AASHTO Standard Specification requirements for design of concrete bridge deck slabs on longitudinal beams are based on distribution of loads in the slab according to Westergaard theory and assume flexural action of the slab. On the basis of these specifications, many states have developed design tables and charts for quick determination of slab thickness and both primary (transverse) and secondary (longitudinal) reinforcement. The main variables in the design of the deck slab are
• Beam spacing
• Concrete strength
• Weight allowance for future paving
• Live load (generally HS 25 or, LRFD, HL-93)
• Continuity factor for dead load
Applying the specifications, the simple dead and live load moments per unit width of slab are calculated. Dead load includes the client-specified future paving allowance, weight of any separate wearing surface, and weight of the deck slab including any monolithic wearing surface. Live load is the wheel load(s) of the client-specified HS or HL truck loading. The simple span moments are calculated for the design slab span length, and are then modified for continuity over the beams. For this factor, most states use 0.8 for both dead and live load, but some states use 1.0 for dead load. The moments are factored, and the slab is designed by the strength method using the slab thickness minus any monolithic wearing surface considered subject to loss due to traffic wear. Effective depth dimension d from the compressive face is usually different for the top and bottom steel, because a minimum cover of 1 in (25 mm) is permissible and generally adequate for the bottom of the slab but much greater cover, up to 3 in (76 mm), is specified for the top steel to provide protection against intrusion of chlorides. The rebar diameter is usually different as well, since most agencies maintain the same spacing of top and bottom steel and vary the bar size. However, practices vary among agencies. For example, the New Jersey DOT keeps the bar size the same for top and bottom reinforcement. A uniform spacing makes bar placement and inspection easier and facilitates concrete placement. Secondary steel is provided in accordance with the specifications, with a lesser amount in the outer quarters compared with that in the middle of the distance between beams. But again, practices vary and some states prefer uniform spacing of secondary steel.
Slab overhang beyond outside beams is limited so that the reinforcement furnished for interior panels is adequate for the overhang, or extra reinforcement is provided if required. Slab overhang is sometimes also limited for construction reasons; the weight of fresh concrete on an excessive overhang, acting through a diagonal brace, can cause local buckling of unstiffened steel girder webs or can damage the web of a prestressed-concrete girder.
Some states such as Ohio DOT require that the top distribution reinforcement is placed above rather than below the primary steel. This practice was adopted in recognition of the fact that most deck slab cracking is transverse, and the distribution steel is more effective in resisting that cracking if placed closest to the surface.

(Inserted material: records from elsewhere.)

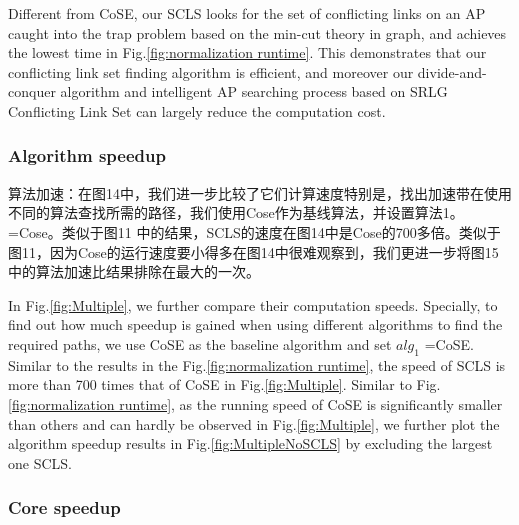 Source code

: Different from CoSE, our SCLS looks for the set of conflicting links on an AP caught into the trap problem based on the min-cut theory in graph, and achieves the lowest time in Fig.\ref{fig:normalization runtime}. This demonstrates that our conflicting link set finding algorithm is efficient, and moreover our divide-and-conquer algorithm and intelligent AP searching process based on SRLG Conflicting Link Set can largely reduce the computation cost.


\subsubsection{Algorithm speedup}
算法加速：在图14中，我们进一步比较了它们计算速度特别是，找出加速带在使用不同的算法查找所需的路径，我们使用Cose作为基线算法，并设置算法1。=Cose。类似于图11 中的结果，SCLS的速度在图14中是Cose的700多倍。类似于图11，因为Cose的运行速度要小得多在图14中很难观察到，我们更进一步将图15中的算法加速比结果排除在最大的一次。

In Fig.\ref{fig:Multiple}, we further compare their computation speeds. Specially, to find out how much speedup is gained when using different algorithms to find the required paths,
we use CoSE as the baseline algorithm and set $alg_1$ =CoSE. Similar to the results in the Fig.\ref{fig:normalization runtime}, the speed of SCLS is more than 700 times that of  CoSE in Fig.\ref{fig:Multiple}.  Similar to Fig.\ref{fig:normalization runtime}, as the running speed of CoSE is significantly smaller than others and can hardly be observed in Fig.\ref{fig:Multiple}, we further plot the algorithm speedup results in Fig.\ref{fig:MultipleNoSCLS} by excluding the largest one SCLS.



\subsubsection{Core speedup}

Some states continue to use deck slab design tables developed using the allowable — stress design method, while other states have updated using the LRFD method. In addition, some states assign an allowable concrete stress that is less than AASHTO Standard Specifications would allow on the basis of the required 28-day strength of the specified concrete. These conservative practices reflect the prevalent attitude gained from a common experience of premature and extensive bridge deck deterioration, mostly in the form of spalling due to reinforcing bar corrosion. If the preventive measures now being taken prove to be effective in eliminating or greatly reducing this premature deterioration, those states will be more inclined to adopt less conservative design methods.
The design procedures described above have resulted in safe designs. However, research has determined that significant membrane action is present in interior panels, and actual stresses are considerably lower than design stresses calculated on the basis of flexural action. Following laboratory testing, the province of Ontario and several states have constructed and tested full-scale bridges with so-called orthotropic deck slab reinforcement. In these designs, the reinforcement is the same size and spacing in both directions, and of a reduced total amount compared with designs by AASHTO Standard Specifications. These experimental decks have performed well, in most cases.